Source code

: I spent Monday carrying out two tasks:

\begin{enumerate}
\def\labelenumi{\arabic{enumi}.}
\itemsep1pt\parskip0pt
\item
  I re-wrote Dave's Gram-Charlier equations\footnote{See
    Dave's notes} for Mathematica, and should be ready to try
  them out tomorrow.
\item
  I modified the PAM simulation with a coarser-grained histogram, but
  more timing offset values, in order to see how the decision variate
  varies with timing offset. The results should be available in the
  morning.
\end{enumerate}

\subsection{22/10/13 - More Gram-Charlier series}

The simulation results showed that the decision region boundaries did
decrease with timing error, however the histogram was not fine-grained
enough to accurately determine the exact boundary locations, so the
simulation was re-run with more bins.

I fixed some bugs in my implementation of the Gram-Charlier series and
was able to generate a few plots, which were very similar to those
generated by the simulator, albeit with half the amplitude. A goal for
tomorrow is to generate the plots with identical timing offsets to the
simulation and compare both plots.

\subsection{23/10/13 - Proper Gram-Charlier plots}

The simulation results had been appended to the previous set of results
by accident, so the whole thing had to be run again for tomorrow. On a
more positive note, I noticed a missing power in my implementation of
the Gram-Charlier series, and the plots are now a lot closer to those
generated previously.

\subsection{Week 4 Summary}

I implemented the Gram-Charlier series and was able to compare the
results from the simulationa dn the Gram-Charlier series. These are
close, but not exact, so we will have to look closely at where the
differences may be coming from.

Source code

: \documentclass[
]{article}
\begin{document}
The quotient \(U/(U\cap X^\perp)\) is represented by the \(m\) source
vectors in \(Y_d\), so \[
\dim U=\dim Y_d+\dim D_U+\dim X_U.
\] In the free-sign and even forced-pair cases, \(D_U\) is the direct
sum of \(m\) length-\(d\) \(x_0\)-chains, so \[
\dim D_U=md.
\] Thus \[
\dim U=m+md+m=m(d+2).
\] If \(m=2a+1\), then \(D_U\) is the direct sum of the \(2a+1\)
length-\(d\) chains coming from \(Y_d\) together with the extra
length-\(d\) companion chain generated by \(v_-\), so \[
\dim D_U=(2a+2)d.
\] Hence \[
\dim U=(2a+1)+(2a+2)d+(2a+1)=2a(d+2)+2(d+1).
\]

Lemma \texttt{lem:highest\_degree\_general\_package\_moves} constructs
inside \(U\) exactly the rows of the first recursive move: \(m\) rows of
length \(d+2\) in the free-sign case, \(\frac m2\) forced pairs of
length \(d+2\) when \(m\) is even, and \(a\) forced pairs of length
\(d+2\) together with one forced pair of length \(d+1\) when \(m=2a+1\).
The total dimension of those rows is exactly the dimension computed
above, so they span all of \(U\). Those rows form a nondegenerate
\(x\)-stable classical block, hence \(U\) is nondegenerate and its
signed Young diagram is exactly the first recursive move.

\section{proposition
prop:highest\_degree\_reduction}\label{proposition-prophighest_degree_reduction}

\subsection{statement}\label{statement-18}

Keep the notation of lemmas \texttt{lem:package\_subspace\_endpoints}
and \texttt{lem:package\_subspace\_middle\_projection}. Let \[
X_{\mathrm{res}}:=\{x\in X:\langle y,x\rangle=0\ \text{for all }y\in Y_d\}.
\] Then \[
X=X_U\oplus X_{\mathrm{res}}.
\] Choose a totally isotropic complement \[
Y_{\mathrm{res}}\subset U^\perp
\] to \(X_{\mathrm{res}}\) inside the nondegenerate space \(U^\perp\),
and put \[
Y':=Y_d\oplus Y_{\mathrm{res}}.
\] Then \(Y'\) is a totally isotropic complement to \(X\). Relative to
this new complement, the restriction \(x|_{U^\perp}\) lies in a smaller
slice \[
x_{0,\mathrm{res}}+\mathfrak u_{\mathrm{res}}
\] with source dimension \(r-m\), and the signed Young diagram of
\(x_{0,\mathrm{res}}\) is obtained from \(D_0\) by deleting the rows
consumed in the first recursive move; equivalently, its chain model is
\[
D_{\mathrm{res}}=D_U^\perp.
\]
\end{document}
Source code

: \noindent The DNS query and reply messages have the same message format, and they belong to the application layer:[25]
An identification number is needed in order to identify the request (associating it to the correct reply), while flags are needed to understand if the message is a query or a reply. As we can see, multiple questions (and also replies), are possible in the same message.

· · · · · · ·

Copy the lines above exactly, from the very first through the one containing "more timing offset", and include no other line.

Source code

: I spent Monday carrying out two tasks:

\begin{enumerate}
\def\labelenumi{\arabic{enumi}.}
\itemsep1pt\parskip0pt
\item
  I re-wrote Dave's Gram-Charlier equations\footnote{See
    Dave's notes} for Mathematica, and should be ready to try
  them out tomorrow.
\item
  I modified the PAM simulation with a coarser-grained histogram, but
  more timing offset values, in order to see how the decision variate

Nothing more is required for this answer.